The group of hackers goes by several names – Dragonfly, Energetic Bear and Berserk Bear. The group is believed to have ties to Russia and has been around for a while. In 2014, it is believed to have compromised the systems of more than 1,000 organizations in 84 countries.
Access is almost too easy for these hackers. With the recent hack of U.S. utilities, entry was gained by simply tricking employees into opening Microsoft Word documents that steal employees’ usernames and passwords.
The danger is very real. Eric Chien of Symantec said that even if hackers compromised a small electric utility company, they could put the power grid at risk by either removing or putting too much power into the grid.
This should not come as a shock to any of us. In July, the Department of Homeland Security and the FBI warned that the U.S. energy industry had been targeted by hackers.
While these hackers may be waiting for the exact right moment to strike, you should not.
Wall Street continues to largely ignore the threat of cyberattacks and hacks. This has left most cybersecurity stocks trailing the performance of other technology sectors, making them relative bargains.
For the broadest possible exposure to the sector, I like the ETFMG Prime Cyber Security ETF (NYSE: HACK). It is up nearly 13% year-to-date and just 10% over the 52 weeks.

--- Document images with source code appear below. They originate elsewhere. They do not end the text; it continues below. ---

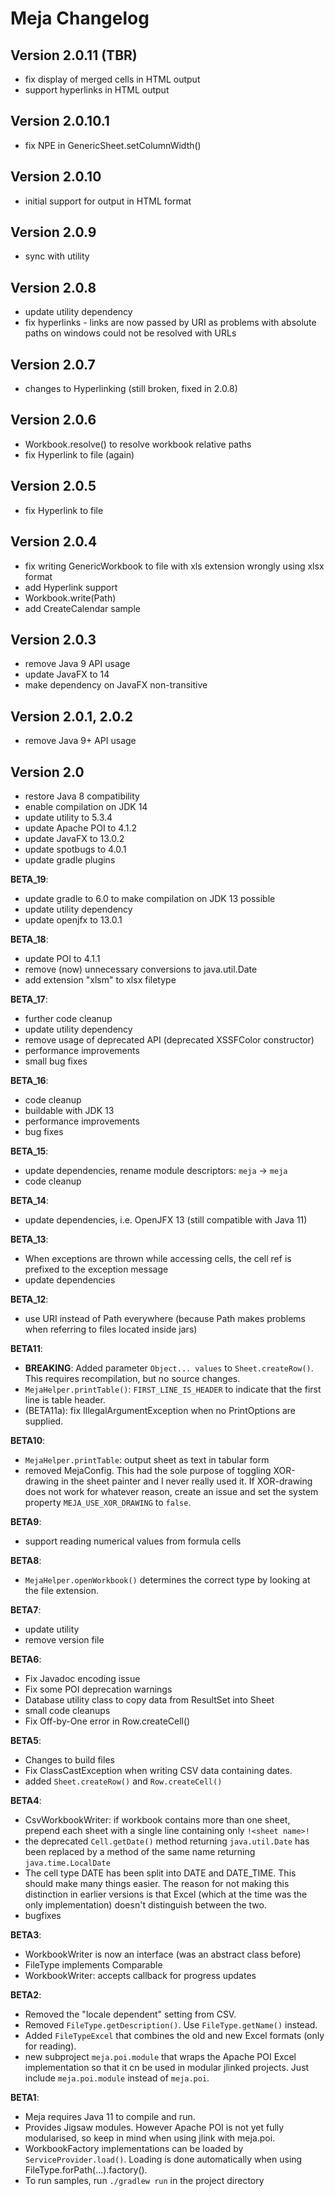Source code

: # Meja Changelog

## Version 2.0.11 (TBR)

 - fix display of merged cells in HTML output
 - support hyperlinks in HTML output
 
## Version 2.0.10.1

 - fix NPE in GenericSheet.setColumnWidth()

## Version 2.0.10

 - initial support for output in HTML format

## Version 2.0.9

 - sync with utility

## Version 2.0.8

 - update utility dependency
 - fix hyperlinks - links are now passed by URI as problems with absolute paths on windows could not be resolved with URLs
 
## Version 2.0.7

 - changes to Hyperlinking (still broken, fixed in 2.0.8)

## Version 2.0.6

 - Workbook.resolve() to resolve workbook relative paths
 - fix Hyperlink to file (again)

## Version 2.0.5

 - fix Hyperlink to file

## Version 2.0.4

 - fix writing GenericWorkbook to file with xls extension wrongly using xlsx format
 - add Hyperlink support
 - Workbook.write(Path)
 - add CreateCalendar sample
 
## Version 2.0.3

 - remove Java 9 API usage
 - update JavaFX to 14
 - make dependency on JavaFX non-transitive

## Version 2.0.1, 2.0.2

 - remove Java 9+ API usage

## Version 2.0

 - restore Java 8 compatibility
 - enable compilation on JDK 14
 - update utility to 5.3.4
 - update Apache POI to 4.1.2
 - update JavaFX to 13.0.2
 - update spotbugs to 4.0.1
 - update gradle plugins

__BETA_19__:

 - update gradle to 6.0 to make compilation on JDK 13 possible
 - update utility dependency
 - update openjfx to 13.0.1

__BETA_18__:

 - update POI to 4.1.1
 - remove (now) unnecessary conversions to java.util.Date
 - add extension "xlsm" to xlsx filetype
 
__BETA_17__:

 - further code cleanup
 - update utility dependency
 - remove usage of deprecated API (deprecated XSSFColor constructor)
 - performance improvements
 - small bug fixes
  
__BETA_16__:

 - code cleanup
 - buildable with JDK 13
 - performance improvements
 - bug fixes

__BETA_15__:

 - update dependencies, rename module descriptors: `meja` -> `meja`
 - code cleanup

__BETA_14__:

 - update dependencies, i.e. OpenJFX 13 (still compatible with Java 11)

__BETA_13__:

 - When exceptions are thrown while accessing cells, the cell ref is prefixed to the exception message
 - update dependencies

__BETA_12__:

 - use URI instead of Path everywhere (because Path makes problems when referring to files located inside jars)
 
__BETA11__:

 - __BREAKING__: Added parameter `Object... values` to `Sheet.createRow()`. This requires recompilation, but no source changes.
 - `MejaHelper.printTable()`: `FIRST_LINE_IS_HEADER` to indicate that the first line is table header.
 - (BETA11a): fix IllegalArgumentException when no PrintOptions are supplied.
  
__BETA10__:

 - `MejaHelper.printTable`: output sheet as text in tabular form
 - removed MejaConfig. This had the sole purpose of toggling XOR-drawing in the sheet painter and I never really used it. If XOR-drawing does not work for whatever reason, create an issue and set the system property `MEJA_USE_XOR_DRAWING` to `false`.

__BETA9__:

 - support reading numerical values from formula cells
 
__BETA8__:

- `MejaHelper.openWorkbook()` determines the correct type by looking at the file extension.

__BETA7__:

- update utility
- remove version file

__BETA6__:

- Fix Javadoc encoding issue
- Fix some POI deprecation warnings
- Database utility class to copy data from ResultSet into Sheet
- small code cleanups
- Fix Off-by-One error in Row.createCell()

__BETA5__:

- Changes to build files
- Fix ClassCastException when writing CSV data containing dates.
- added `Sheet.createRow()` and `Row.createCell()`

__BETA4__:

- CsvWorkbookWriter: if workbook contains more than one sheet, prepend each sheet with a single line containing only `!<sheet name>!`
- the deprecated `Cell.getDate()` method returning `java.util.Date` has been replaced by a method of the same name returning `java.time.LocalDate`
- The cell type DATE has been split into DATE and DATE_TIME. This should make many things easier. The reason for not making this distinction in earlier versions is that Excel (which at the time was the only implementation) doesn't distinguish between the two.
- bugfixes

__BETA3__:

- WorkbookWriter is now an interface (was an abstract class before)
- FileType implements Comparable
- WorkbookWriter: accepts callback for progress updates

__BETA2__:

- Removed the "locale dependent" setting from CSV.
- Removed `FileType.getDescription()`. Use `FileType.getName()` instead.
- Added `FileTypeExcel` that combines the old and new Excel formats (only for reading).
- new subproject `meja.poi.module` that wraps the Apache POI Excel implementation so that it cn be used in modular jlinked projects. Just include `meja.poi.module` instead of `meja.poi`.

__BETA1__:

- Meja requires Java 11 to compile and run.
- Provides Jigsaw modules. However Apache POI is not yet fully modularised, so keep in mind when using jlink with meja.poi.
- WorkbookFactory implementations can be loaded by `ServiceProvider.load()`. Loading is done automatically when using FileType.forPath(...).factory().
- To run samples, run `./gradlew run` in the project directory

Its portfolio consists of 25 stocks, with its top five positions being: Palo Alto Networks (NYSE: PANW), Cisco Systems (Nasdaq: CSCO), the aforementioned Symantec, Splunk (Nasdaq: SPLK) and the British cybersecurity firm, Sophos Group.
This group of stocks contains my next two choices – Symantec and Palo Alto Networks. These companies are benefiting from the growth of the IT security industry from $75 billion in 2015 to $101 billion in 2018, according to IT research firm Gartner.
Symantec provides a wide range of Internet security solutions to both individuals (41% of revenue) and businesses (59% of revenue). You probably have one of its Norton products installed on your computer.
The company’s last earnings report was strong with revenues jumping nearly 33% year-on-year. These kind of results should continue propelling the stock higher (up 34.5% year-to-date and 31.25% over the past 52 weeks).
Palo Alto Networks offers network security solutions, such as next-generation firewall products, to businesses, service providers and governments. As of the end of 2016, the company was third in the security appliance segment (in terms of revenues) trailing only Cisco Systems and Check Point Software Technologies (Nasdaq: CHKP).
It continues gaining customers, with it recently adding 3,000 to its 42,500 global customer base. I also like the fact that Palo Alto’s balance sheet is strong with cash on the books and no debt obligations.
As with Symantec, its latest quarterly report was good with revenues climbing 27% year-on-year. Those kinds of numbers should finally get the stock going. It is up more than 16% year-to-date, but just 1% over the past year.
Owning some sort of cybersecurity is one of the rare no-brainers in the investment world, especially in light of recent events like the Equifax breach.